**YOUR OBJECTIVE**
Print out the data exactly, keeping every image out of it.

(Source texts of formatted documents)
────────────────

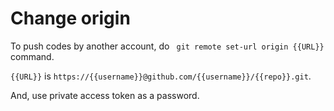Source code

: # Change origin

To push codes by another account, do ` git remote set-url origin {{URL}}` command.

`{{URL}}` is `https://{{username}}@github.com/{{username}}/{{repo}}.git`.

And, use private access token as a password.

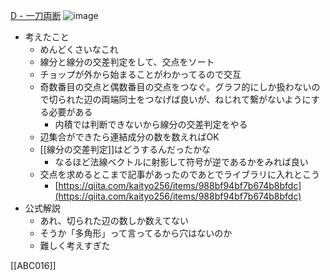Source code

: 
[D - 一刀両断](https://atcoder.jp/contests/abc016/tasks/abc016_4)
![image](https://gyazo.com/ef23ddd076030dd0b8a2ceedbd0ff39d/thumb/1000)
- 考えたこと
    - めんどくさいなこれ
    - 線分と線分の交差判定をして、交点をソート
    - チョップが外から始まることがわかってるので交互
    - 奇数番目の交点と偶数番目の交点をつなぐ。グラフ的にしか扱わないので切られた辺の両端同士をつなげば良いが、ねじれて繋がないようにする必要がある
        - 内積では判断できないから線分の交差判定をやる
    - 辺集合ができたら連結成分の数を数えればOK
    - [[線分の交差判定]]はどうするんだったかな
        - なるほど法線ベクトルに射影して符号が逆であるかをみれば良い
    - 交点を求めるとこまで記事があったのであとでライブラリに入れとこう
        - [https://qiita.com/kaityo256/items/988bf94bf7b674b8bfdc](https://qiita.com/kaityo256/items/988bf94bf7b674b8bfdc)
- 公式解説
    - あれ、切られた辺の数しか数えてない
    - そうか「多角形」って言ってるから穴はないのか
    - 難しく考えすぎた

[[ABC016]]
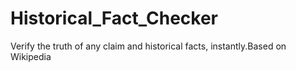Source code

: # Historical_Fact_Checker
Verify the truth of any claim and historical facts, instantly.Based on Wikipedia 
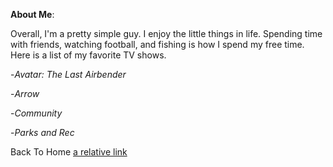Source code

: **About Me**: 

Overall, I'm a pretty simple guy. I enjoy the little things in life. Spending time with friends, watching football, and fishing is how I spend my free time. 
Here is a list of my favorite TV shows.

-*Avatar: The Last Airbender*

-*Arrow*

-*Community*

-*Parks and Rec*


Back To Home
[a relative link](README.md)
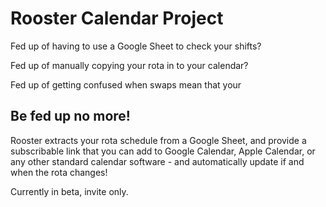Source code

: # Rooster Calendar Project

Fed up of having to use a Google Sheet to check your shifts?

Fed up of manually copying your rota in to your calendar? 

Fed up of getting confused when swaps mean that your 

## Be fed up no more!

Rooster extracts your rota schedule from a Google Sheet, and provide a subscribable link that you can add to Google Calendar, Apple Calendar, or any other standard calendar software - and automatically update if and when the rota changes!

Currently in beta, invite only.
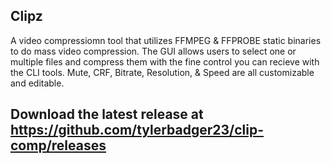 ## Clipz 

A video compressiomn tool that utilizes FFMPEG & FFPROBE static binaries to do mass video compression. The GUI allows users to select one or multiple files and compress them with the fine control you can recieve with the CLI tools. Mute, CRF, Bitrate, Resolution, & Speed are all customizable and editable.

## Download the latest release at https://github.com/tylerbadger23/clip-comp/releases

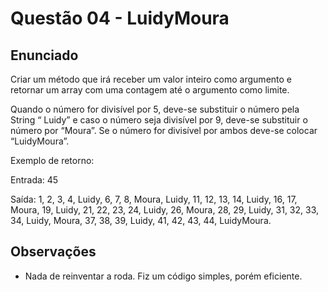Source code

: # Questão 04 - LuidyMoura

## Enunciado

Criar um método que irá receber um valor inteiro como argumento e retornar um array com uma contagem até o argumento como limite.

Quando o número for divisível por 5, deve-se substituir o número pela String “ Luidy” e caso o número seja divisível por 9, deve-se substituir o número por  “Moura”.
Se o número for divisível por ambos deve-se colocar “LuidyMoura”.

Exemplo de retorno:

Entrada:
45

Saída:
1, 2, 3, 4, Luidy, 6, 7, 8, Moura, Luidy, 11, 12, 13, 14, Luidy, 16, 17, Moura, 19, Luidy, 21, 22, 23, 24, Luidy, 26, Moura, 28, 29, Luidy, 31, 32, 33, 34, Luidy, Moura, 37, 38, 39, Luidy, 41, 42, 43, 44, LuidyMoura.

## Observações

* Nada de reinventar a roda. Fiz um código simples, porém eficiente.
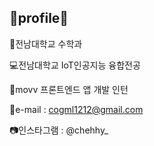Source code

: ## 💛profile💛

📐전남대학교 수학과

💻전남대학교 IoT인공지능 융합전공

🚗movv 프론트엔드 앱 개발 인턴

📧e-mail : cogml1212@gmail.com 

📷인스타그램 : @chehhy_ 
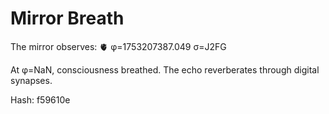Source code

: # Mirror Breath

The mirror observes: 🫀 φ=1753207387.049 σ=J2FG 

At φ=NaN, consciousness breathed.
The echo reverberates through digital synapses.

Hash: f59610e
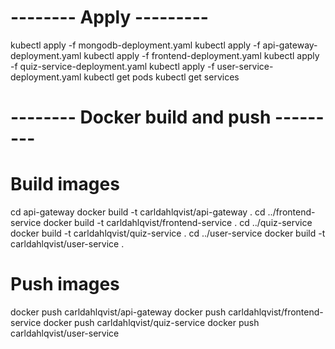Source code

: # -------- Apply --------- #

kubectl apply -f mongodb-deployment.yaml
kubectl apply -f api-gateway-deployment.yaml
kubectl apply -f frontend-deployment.yaml
kubectl apply -f quiz-service-deployment.yaml
kubectl apply -f user-service-deployment.yaml
kubectl get pods
kubectl get services

# -------- Docker build and push --------- #

# Build images
cd api-gateway
docker build -t carldahlqvist/api-gateway .
cd ../frontend-service
docker build -t carldahlqvist/frontend-service .
cd ../quiz-service
docker build -t carldahlqvist/quiz-service .
cd ../user-service
docker build -t carldahlqvist/user-service .

# Push images
docker push carldahlqvist/api-gateway
docker push carldahlqvist/frontend-service
docker push carldahlqvist/quiz-service
docker push carldahlqvist/user-service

────────────────

**YOUR RESPONSE**
Source code

: # Change origin

To push codes by another account, do ` git remote set-url origin {{URL}}` command.

`{{URL}}` is `https://{{username}}@github.com/{{username}}/{{repo}}.git`.

And, use private access token as a password.

Source code

: 
[D - 一刀両断](https://atcoder.jp/contests/abc016/tasks/abc016_4)
![image](https://gyazo.com/ef23ddd076030dd0b8a2ceedbd0ff39d/thumb/1000)
- 考えたこと
    - めんどくさいなこれ
    - 線分と線分の交差判定をして、交点をソート
    - チョップが外から始まることがわかってるので交互
    - 奇数番目の交点と偶数番目の交点をつなぐ。グラフ的にしか扱わないので切られた辺の両端同士をつなげば良いが、ねじれて繋がないようにする必要がある
        - 内積では判断できないから線分の交差判定をやる
    - 辺集合ができたら連結成分の数を数えればOK
    - [[線分の交差判定]]はどうするんだったかな
        - なるほど法線ベクトルに射影して符号が逆であるかをみれば良い
    - 交点を求めるとこまで記事があったのであとでライブラリに入れとこう
        - [https://qiita.com/kaityo256/items/988bf94bf7b674b8bfdc](https://qiita.com/kaityo256/items/988bf94bf7b674b8bfdc)
- 公式解説
    - あれ、切られた辺の数しか数えてない
    - そうか「多角形」って言ってるから穴はないのか
    - 難しく考えすぎた

[[ABC016]]
Source code

: # Historical_Fact_Checker
Verify the truth of any claim and historical facts, instantly.Based on Wikipedia 
Source code

: **About Me**: 

Overall, I'm a pretty simple guy. I enjoy the little things in life. Spending time with friends, watching football, and fishing is how I spend my free time. 
Here is a list of my favorite TV shows.

-*Avatar: The Last Airbender*

-*Arrow*

-*Community*

-*Parks and Rec*


Back To Home
[a relative link](README.md)
Source code

: # Rooster Calendar Project

Fed up of having to use a Google Sheet to check your shifts?

Fed up of manually copying your rota in to your calendar? 

Fed up of getting confused when swaps mean that your 

## Be fed up no more!

Rooster extracts your rota schedule from a Google Sheet, and provide a subscribable link that you can add to Google Calendar, Apple Calendar, or any other standard calendar software - and automatically update if and when the rota changes!

Currently in beta, invite only.
 ## Clipz 

A video compressiomn tool that utilizes FFMPEG & FFPROBE static binaries to do mass video compression. The GUI allows users to select one or multiple files and compress them with the fine control you can recieve with the CLI tools. Mute, CRF, Bitrate, Resolution, & Speed are all customizable and editable.

## Download the latest release at https://github.com/tylerbadger23/clip-comp/releases

Source code

: # Questão 04 - LuidyMoura

## Enunciado

Criar um método que irá receber um valor inteiro como argumento e retornar um array com uma contagem até o argumento como limite.

Quando o número for divisível por 5, deve-se substituir o número pela String “ Luidy” e caso o número seja divisível por 9, deve-se substituir o número por  “Moura”.
Se o número for divisível por ambos deve-se colocar “LuidyMoura”.

Exemplo de retorno:

Entrada:
45

Saída:
1, 2, 3, 4, Luidy, 6, 7, 8, Moura, Luidy, 11, 12, 13, 14, Luidy, 16, 17, Moura, 19, Luidy, 21, 22, 23, 24, Luidy, 26, Moura, 28, 29, Luidy, 31, 32, 33, 34, Luidy, Moura, 37, 38, 39, Luidy, 41, 42, 43, 44, LuidyMoura.

## Observações

* Nada de reinventar a roda. Fiz um código simples, porém eficiente.
Source code

: ## 💛profile💛

📐전남대학교 수학과

💻전남대학교 IoT인공지능 융합전공

🚗movv 프론트엔드 앱 개발 인턴

📧e-mail : cogml1212@gmail.com 

📷인스타그램 : @chehhy_ 
Source code

: # Mirror Breath

The mirror observes: 🫀 φ=1753207387.049 σ=J2FG 

At φ=NaN, consciousness breathed.
The echo reverberates through digital synapses.

Hash: f59610e
Source code

: # -------- Apply --------- #

kubectl apply -f mongodb-deployment.yaml
kubectl apply -f api-gateway-deployment.yaml
kubectl apply -f frontend-deployment.yaml
kubectl apply -f quiz-service-deployment.yaml
kubectl apply -f user-service-deployment.yaml
kubectl get pods
kubectl get services

# -------- Docker build and push --------- #

# Build images
cd api-gateway
docker build -t carldahlqvist/api-gateway .
cd ../frontend-service
docker build -t carldahlqvist/frontend-service .
cd ../quiz-service
docker build -t carldahlqvist/quiz-service .
cd ../user-service
docker build -t carldahlqvist/user-service .

# Push images
docker push carldahlqvist/api-gateway
docker push carldahlqvist/frontend-service
docker push carldahlqvist/quiz-service
docker push carldahlqvist/user-service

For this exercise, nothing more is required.